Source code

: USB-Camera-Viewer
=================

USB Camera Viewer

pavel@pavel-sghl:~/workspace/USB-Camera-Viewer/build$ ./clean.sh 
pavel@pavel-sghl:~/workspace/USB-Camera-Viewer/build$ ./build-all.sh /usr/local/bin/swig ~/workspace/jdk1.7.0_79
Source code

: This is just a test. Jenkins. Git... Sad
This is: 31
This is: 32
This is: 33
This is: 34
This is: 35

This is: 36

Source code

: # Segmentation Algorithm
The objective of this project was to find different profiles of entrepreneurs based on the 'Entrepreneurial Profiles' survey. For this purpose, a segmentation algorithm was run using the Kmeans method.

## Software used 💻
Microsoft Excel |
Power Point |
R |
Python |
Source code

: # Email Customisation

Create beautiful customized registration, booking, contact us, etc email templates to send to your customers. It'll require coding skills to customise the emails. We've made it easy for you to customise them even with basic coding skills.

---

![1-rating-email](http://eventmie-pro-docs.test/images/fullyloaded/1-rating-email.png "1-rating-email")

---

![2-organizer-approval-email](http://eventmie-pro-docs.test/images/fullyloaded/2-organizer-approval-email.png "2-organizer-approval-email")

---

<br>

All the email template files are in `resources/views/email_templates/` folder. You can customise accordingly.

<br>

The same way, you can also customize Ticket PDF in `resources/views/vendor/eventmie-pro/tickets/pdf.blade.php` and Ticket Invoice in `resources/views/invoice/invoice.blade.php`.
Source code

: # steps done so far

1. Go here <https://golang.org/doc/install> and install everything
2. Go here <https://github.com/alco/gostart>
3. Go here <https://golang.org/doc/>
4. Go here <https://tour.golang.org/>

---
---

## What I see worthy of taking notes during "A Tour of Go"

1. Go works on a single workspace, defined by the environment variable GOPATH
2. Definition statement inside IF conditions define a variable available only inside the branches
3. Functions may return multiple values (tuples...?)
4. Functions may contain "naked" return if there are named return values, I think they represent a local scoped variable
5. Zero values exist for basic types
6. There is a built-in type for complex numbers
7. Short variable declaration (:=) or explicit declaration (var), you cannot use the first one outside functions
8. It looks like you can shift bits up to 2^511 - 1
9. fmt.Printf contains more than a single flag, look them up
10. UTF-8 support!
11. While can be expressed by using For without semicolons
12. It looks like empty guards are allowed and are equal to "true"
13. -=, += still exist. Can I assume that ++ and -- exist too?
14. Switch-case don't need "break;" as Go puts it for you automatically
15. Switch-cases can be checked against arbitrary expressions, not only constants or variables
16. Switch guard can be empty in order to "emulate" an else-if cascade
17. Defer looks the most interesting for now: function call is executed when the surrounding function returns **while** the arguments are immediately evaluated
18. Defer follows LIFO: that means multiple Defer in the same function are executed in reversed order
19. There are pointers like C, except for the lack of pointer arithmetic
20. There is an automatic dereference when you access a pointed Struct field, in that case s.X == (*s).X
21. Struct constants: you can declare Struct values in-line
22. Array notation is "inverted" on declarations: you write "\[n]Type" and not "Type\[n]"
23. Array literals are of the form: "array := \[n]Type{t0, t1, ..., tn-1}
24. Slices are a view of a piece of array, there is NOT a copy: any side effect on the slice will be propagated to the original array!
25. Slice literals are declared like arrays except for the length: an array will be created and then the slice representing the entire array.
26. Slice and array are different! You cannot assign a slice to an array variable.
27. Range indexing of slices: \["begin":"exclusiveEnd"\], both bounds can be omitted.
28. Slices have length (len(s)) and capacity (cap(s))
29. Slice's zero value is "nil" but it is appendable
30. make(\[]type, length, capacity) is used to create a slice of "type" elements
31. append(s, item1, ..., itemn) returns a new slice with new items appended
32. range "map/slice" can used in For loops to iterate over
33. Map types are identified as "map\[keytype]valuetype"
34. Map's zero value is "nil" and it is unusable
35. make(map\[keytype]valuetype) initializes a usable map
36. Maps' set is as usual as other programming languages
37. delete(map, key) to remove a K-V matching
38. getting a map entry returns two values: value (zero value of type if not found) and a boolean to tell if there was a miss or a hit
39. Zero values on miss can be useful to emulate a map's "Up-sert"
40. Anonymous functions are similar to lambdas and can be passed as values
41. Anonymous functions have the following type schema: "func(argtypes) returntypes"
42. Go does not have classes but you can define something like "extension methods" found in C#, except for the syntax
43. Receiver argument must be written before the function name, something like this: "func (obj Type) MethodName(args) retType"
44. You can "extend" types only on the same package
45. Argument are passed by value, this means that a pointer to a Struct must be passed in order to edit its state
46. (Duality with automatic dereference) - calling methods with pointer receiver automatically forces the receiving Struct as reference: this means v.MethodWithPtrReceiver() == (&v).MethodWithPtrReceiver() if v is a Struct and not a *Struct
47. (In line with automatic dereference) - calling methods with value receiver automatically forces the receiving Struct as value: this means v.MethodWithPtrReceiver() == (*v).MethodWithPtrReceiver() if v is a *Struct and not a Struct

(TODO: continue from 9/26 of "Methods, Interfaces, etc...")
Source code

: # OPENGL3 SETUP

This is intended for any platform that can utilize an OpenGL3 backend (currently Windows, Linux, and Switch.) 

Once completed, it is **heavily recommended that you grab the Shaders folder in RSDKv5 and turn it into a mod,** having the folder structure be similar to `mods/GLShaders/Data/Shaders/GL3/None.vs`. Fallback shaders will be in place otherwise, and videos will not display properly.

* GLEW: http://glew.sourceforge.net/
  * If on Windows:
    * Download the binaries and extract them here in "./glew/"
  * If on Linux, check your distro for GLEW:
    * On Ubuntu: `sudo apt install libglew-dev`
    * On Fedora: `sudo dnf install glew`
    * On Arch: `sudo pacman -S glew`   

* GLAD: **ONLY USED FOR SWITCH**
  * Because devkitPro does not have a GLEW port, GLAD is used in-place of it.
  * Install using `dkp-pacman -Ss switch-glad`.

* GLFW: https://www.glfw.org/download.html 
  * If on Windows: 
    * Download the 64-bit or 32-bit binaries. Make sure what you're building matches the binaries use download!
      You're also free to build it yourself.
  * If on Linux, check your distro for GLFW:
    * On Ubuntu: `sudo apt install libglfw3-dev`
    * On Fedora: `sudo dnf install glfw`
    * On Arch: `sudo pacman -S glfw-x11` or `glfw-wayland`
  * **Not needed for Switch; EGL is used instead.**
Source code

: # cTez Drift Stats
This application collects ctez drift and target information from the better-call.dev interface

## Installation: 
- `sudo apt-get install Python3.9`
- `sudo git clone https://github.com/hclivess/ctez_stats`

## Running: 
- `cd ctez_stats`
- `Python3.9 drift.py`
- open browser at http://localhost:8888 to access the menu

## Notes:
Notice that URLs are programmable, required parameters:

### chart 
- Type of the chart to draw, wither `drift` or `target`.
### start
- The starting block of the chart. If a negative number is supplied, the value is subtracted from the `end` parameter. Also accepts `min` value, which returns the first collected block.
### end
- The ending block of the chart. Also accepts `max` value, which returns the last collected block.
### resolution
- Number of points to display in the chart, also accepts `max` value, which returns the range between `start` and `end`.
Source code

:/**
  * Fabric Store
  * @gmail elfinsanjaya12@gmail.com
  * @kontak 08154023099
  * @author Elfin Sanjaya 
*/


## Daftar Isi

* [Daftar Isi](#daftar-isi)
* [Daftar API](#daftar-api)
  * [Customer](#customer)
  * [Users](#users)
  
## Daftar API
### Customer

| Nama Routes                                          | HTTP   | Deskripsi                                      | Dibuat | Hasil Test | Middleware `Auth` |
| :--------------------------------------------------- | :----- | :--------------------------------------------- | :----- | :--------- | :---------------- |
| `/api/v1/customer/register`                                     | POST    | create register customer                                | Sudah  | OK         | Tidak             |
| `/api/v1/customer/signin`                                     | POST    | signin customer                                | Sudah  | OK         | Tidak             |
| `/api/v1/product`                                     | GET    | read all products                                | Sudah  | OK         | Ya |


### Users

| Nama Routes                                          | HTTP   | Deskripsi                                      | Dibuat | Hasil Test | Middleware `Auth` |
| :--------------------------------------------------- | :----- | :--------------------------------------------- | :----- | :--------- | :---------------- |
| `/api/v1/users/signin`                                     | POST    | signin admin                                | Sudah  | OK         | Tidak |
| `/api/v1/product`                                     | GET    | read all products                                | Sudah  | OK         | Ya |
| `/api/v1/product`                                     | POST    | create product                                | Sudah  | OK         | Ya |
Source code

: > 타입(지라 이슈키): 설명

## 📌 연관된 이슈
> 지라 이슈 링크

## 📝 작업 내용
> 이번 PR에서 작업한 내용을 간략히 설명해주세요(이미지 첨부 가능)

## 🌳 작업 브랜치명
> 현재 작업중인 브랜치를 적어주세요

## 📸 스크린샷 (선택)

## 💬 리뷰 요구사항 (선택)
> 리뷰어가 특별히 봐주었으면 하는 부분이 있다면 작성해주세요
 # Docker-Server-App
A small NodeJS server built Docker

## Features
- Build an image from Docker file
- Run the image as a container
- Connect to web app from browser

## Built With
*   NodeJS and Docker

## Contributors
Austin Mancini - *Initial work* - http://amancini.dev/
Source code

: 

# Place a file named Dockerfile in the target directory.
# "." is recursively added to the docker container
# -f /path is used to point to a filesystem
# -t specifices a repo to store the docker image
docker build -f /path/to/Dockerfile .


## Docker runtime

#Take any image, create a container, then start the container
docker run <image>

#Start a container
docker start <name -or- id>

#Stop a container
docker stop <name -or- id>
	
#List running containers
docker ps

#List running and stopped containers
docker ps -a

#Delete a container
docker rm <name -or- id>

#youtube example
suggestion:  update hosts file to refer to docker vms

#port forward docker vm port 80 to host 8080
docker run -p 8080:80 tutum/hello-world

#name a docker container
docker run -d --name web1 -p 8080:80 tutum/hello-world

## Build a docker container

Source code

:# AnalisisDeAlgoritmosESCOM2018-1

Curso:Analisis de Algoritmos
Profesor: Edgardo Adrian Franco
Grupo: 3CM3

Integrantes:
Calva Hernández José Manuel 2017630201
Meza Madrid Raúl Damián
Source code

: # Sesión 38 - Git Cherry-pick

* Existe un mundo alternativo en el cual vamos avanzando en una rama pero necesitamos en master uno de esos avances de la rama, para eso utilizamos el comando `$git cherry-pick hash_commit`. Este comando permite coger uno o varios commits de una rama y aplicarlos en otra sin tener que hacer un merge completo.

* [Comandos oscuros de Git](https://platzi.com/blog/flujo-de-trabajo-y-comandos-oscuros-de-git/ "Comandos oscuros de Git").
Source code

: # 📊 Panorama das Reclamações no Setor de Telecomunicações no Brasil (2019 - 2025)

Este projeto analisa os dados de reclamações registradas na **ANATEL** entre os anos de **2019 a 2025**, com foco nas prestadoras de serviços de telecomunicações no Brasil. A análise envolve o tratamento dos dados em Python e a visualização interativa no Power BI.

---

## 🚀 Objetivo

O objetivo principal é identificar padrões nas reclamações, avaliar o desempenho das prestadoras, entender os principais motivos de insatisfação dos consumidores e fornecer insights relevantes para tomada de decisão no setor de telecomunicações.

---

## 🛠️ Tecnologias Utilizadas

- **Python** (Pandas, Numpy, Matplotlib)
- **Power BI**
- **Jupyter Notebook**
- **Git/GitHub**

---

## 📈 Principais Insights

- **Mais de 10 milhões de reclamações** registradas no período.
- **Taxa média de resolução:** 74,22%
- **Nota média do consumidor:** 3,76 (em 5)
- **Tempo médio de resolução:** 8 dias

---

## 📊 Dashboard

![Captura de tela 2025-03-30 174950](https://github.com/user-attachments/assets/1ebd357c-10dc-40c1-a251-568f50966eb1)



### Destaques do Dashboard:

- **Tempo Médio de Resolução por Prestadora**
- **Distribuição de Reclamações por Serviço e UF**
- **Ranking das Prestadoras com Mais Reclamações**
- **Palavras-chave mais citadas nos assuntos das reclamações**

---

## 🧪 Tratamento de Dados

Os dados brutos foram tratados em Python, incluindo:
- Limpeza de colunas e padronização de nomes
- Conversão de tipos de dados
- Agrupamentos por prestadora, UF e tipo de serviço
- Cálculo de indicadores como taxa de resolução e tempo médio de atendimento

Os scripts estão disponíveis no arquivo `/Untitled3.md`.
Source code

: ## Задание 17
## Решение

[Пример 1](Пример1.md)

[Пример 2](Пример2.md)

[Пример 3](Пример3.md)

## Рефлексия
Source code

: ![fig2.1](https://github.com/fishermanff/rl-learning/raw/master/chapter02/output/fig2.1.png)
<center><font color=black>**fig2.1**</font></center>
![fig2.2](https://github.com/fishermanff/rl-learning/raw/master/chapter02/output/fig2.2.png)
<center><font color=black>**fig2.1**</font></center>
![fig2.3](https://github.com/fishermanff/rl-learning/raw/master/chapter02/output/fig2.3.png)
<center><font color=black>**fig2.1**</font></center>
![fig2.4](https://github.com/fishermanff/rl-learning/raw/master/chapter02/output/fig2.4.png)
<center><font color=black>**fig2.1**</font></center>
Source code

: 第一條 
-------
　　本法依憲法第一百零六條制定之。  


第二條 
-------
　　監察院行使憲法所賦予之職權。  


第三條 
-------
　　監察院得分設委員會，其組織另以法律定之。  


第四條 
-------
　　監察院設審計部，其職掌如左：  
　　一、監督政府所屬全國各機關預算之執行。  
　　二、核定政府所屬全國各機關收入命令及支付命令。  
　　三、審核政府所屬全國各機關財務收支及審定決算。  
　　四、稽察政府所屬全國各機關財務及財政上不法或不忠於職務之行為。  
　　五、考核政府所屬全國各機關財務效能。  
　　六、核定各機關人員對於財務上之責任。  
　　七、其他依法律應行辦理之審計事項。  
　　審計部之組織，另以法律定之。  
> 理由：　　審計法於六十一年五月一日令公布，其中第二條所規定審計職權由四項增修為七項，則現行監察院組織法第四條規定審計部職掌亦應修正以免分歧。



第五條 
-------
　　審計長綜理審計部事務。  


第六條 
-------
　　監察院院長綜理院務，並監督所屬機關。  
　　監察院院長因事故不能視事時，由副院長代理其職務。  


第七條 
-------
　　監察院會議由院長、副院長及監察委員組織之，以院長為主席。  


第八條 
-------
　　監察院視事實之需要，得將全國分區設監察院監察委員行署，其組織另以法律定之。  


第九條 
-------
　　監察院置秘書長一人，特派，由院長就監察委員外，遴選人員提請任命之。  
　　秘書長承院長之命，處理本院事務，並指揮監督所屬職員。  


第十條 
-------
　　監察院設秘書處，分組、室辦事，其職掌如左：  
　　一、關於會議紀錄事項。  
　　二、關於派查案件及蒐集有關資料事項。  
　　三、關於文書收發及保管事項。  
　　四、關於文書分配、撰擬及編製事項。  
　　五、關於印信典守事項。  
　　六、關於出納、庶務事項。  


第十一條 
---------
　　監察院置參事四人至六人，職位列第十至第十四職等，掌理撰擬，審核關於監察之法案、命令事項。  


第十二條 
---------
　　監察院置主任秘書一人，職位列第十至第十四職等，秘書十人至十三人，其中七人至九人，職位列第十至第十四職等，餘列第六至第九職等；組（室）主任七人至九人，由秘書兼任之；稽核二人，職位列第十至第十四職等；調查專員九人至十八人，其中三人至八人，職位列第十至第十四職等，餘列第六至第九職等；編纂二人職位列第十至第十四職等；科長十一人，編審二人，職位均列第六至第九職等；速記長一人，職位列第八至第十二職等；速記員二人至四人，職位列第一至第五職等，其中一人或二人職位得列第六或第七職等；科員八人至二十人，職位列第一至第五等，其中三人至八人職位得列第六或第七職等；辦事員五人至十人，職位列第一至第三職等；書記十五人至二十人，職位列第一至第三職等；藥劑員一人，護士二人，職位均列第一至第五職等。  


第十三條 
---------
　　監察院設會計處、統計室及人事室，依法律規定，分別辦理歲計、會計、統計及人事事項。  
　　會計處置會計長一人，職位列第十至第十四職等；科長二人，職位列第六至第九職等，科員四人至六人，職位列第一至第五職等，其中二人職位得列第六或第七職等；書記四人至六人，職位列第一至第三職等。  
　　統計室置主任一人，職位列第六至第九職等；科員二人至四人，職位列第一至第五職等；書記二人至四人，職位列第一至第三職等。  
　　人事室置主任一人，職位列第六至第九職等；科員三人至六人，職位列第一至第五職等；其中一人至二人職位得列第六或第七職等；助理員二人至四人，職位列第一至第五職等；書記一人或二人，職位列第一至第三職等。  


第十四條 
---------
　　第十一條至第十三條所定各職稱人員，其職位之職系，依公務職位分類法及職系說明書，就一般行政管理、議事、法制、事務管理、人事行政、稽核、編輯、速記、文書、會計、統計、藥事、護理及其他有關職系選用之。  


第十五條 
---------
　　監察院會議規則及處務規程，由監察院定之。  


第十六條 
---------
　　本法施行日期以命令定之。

□ □ □ □ □

In the data above, find the line with "This is: 36" and the line with "The objective of". Retype both, plus every line between them, exactly.

This is: 36

Source code

: # Segmentation Algorithm
The objective of this project was to find different profiles of entrepreneurs based on the 'Entrepreneurial Profiles' survey. For this purpose, a segmentation algorithm was run using the Kmeans method.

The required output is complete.